* DIRECTIONS FOR THIS TASK *
Please return each record exactly as it stands.

* DATA EXTRACT *
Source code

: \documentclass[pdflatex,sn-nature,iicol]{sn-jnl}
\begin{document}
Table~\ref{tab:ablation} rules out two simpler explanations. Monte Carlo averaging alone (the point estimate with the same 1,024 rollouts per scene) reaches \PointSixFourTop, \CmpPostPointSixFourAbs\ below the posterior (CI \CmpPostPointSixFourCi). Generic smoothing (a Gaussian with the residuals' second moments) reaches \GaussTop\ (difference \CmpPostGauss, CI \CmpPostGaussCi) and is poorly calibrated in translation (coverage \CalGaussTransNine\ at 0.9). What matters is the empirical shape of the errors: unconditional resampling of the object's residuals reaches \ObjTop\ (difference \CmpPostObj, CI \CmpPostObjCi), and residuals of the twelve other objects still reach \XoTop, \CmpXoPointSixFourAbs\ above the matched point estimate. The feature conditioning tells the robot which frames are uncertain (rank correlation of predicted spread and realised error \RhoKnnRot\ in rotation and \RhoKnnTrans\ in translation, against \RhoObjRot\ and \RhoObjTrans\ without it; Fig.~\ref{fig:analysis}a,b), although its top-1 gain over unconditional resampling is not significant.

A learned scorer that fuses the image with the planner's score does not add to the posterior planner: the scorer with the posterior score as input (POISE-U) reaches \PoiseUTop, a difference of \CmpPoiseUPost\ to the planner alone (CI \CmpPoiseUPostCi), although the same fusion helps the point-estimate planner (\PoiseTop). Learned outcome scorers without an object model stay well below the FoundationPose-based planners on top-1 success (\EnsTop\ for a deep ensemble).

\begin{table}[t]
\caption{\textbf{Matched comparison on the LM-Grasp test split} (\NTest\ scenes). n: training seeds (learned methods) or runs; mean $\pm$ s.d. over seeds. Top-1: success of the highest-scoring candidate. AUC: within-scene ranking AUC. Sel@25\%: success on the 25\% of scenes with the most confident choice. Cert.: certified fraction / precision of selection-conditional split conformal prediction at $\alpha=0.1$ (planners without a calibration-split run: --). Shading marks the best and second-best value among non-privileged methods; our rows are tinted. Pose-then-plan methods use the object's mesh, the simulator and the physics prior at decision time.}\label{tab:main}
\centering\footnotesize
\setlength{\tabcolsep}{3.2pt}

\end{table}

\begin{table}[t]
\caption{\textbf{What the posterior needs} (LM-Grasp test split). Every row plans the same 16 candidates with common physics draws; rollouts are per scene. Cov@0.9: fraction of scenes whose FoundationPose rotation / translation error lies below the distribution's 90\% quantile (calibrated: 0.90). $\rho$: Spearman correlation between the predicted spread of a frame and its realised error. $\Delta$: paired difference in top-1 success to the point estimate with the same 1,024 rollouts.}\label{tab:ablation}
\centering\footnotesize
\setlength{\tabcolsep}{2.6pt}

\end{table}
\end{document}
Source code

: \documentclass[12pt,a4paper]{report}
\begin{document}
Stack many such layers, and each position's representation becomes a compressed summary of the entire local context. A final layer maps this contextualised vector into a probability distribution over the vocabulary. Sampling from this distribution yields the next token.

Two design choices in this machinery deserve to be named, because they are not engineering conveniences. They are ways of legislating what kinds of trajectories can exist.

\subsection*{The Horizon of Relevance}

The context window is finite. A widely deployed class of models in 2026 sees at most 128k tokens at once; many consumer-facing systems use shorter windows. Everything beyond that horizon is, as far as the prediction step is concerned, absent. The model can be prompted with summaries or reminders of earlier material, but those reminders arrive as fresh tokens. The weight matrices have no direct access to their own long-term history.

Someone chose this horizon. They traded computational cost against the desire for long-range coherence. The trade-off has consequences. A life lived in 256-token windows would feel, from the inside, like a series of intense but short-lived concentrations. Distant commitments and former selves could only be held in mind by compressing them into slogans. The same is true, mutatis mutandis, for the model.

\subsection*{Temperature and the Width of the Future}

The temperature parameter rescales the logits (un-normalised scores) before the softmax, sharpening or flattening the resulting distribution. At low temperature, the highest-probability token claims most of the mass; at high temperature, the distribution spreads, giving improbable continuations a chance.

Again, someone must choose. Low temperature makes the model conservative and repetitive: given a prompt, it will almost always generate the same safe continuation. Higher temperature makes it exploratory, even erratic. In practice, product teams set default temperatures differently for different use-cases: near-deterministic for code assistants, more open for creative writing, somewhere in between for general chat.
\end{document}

* TASK RESULT *
Source code

: \documentclass[pdflatex,sn-nature,iicol]{sn-jnl}
\begin{document}
Table~\ref{tab:ablation} rules out two simpler explanations. Monte Carlo averaging alone (the point estimate with the same 1,024 rollouts per scene) reaches \PointSixFourTop, \CmpPostPointSixFourAbs\ below the posterior (CI \CmpPostPointSixFourCi). Generic smoothing (a Gaussian with the residuals' second moments) reaches \GaussTop\ (difference \CmpPostGauss, CI \CmpPostGaussCi) and is poorly calibrated in translation (coverage \CalGaussTransNine\ at 0.9). What matters is the empirical shape of the errors: unconditional resampling of the object's residuals reaches \ObjTop\ (difference \CmpPostObj, CI \CmpPostObjCi), and residuals of the twelve other objects still reach \XoTop, \CmpXoPointSixFourAbs\ above the matched point estimate. The feature conditioning tells the robot which frames are uncertain (rank correlation of predicted spread and realised error \RhoKnnRot\ in rotation and \RhoKnnTrans\ in translation, against \RhoObjRot\ and \RhoObjTrans\ without it; Fig.~\ref{fig:analysis}a,b), although its top-1 gain over unconditional resampling is not significant.

A learned scorer that fuses the image with the planner's score does not add to the posterior planner: the scorer with the posterior score as input (POISE-U) reaches \PoiseUTop, a difference of \CmpPoiseUPost\ to the planner alone (CI \CmpPoiseUPostCi), although the same fusion helps the point-estimate planner (\PoiseTop). Learned outcome scorers without an object model stay well below the FoundationPose-based planners on top-1 success (\EnsTop\ for a deep ensemble).

\begin{table}[t]
\caption{\textbf{Matched comparison on the LM-Grasp test split} (\NTest\ scenes). n: training seeds (learned methods) or runs; mean $\pm$ s.d. over seeds. Top-1: success of the highest-scoring candidate. AUC: within-scene ranking AUC. Sel@25\%: success on the 25\% of scenes with the most confident choice. Cert.: certified fraction / precision of selection-conditional split conformal prediction at $\alpha=0.1$ (planners without a calibration-split run: --). Shading marks the best and second-best value among non-privileged methods; our rows are tinted. Pose-then-plan methods use the object's mesh, the simulator and the physics prior at decision time.}\label{tab:main}
\centering\footnotesize
\setlength{\tabcolsep}{3.2pt}

\end{table}

\begin{table}[t]
\caption{\textbf{What the posterior needs} (LM-Grasp test split). Every row plans the same 16 candidates with common physics draws; rollouts are per scene. Cov@0.9: fraction of scenes whose FoundationPose rotation / translation error lies below the distribution's 90\% quantile (calibrated: 0.90). $\rho$: Spearman correlation between the predicted spread of a frame and its realised error. $\Delta$: paired difference in top-1 success to the point estimate with the same 1,024 rollouts.}\label{tab:ablation}
\centering\footnotesize
\setlength{\tabcolsep}{2.6pt}

\end{table}
\end{document}
Source code

: \documentclass[12pt,a4paper]{report}
\begin{document}
Stack many such layers, and each position's representation becomes a compressed summary of the entire local context. A final layer maps this contextualised vector into a probability distribution over the vocabulary. Sampling from this distribution yields the next token.

Two design choices in this machinery deserve to be named, because they are not engineering conveniences. They are ways of legislating what kinds of trajectories can exist.

\subsection*{The Horizon of Relevance}

The context window is finite. A widely deployed class of models in 2026 sees at most 128k tokens at once; many consumer-facing systems use shorter windows. Everything beyond that horizon is, as far as the prediction step is concerned, absent. The model can be prompted with summaries or reminders of earlier material, but those reminders arrive as fresh tokens. The weight matrices have no direct access to their own long-term history.

Someone chose this horizon. They traded computational cost against the desire for long-range coherence. The trade-off has consequences. A life lived in 256-token windows would feel, from the inside, like a series of intense but short-lived concentrations. Distant commitments and former selves could only be held in mind by compressing them into slogans. The same is true, mutatis mutandis, for the model.

\subsection*{Temperature and the Width of the Future}

The temperature parameter rescales the logits (un-normalised scores) before the softmax, sharpening or flattening the resulting distribution. At low temperature, the highest-probability token claims most of the mass; at high temperature, the distribution spreads, giving improbable continuations a chance.

Again, someone must choose. Low temperature makes the model conservative and repetitive: given a prompt, it will almost always generate the same safe continuation. Higher temperature makes it exploratory, even erratic. In practice, product teams set default temperatures differently for different use-cases: near-deterministic for code assistants, more open for creative writing, somewhere in between for general chat.
\end{document}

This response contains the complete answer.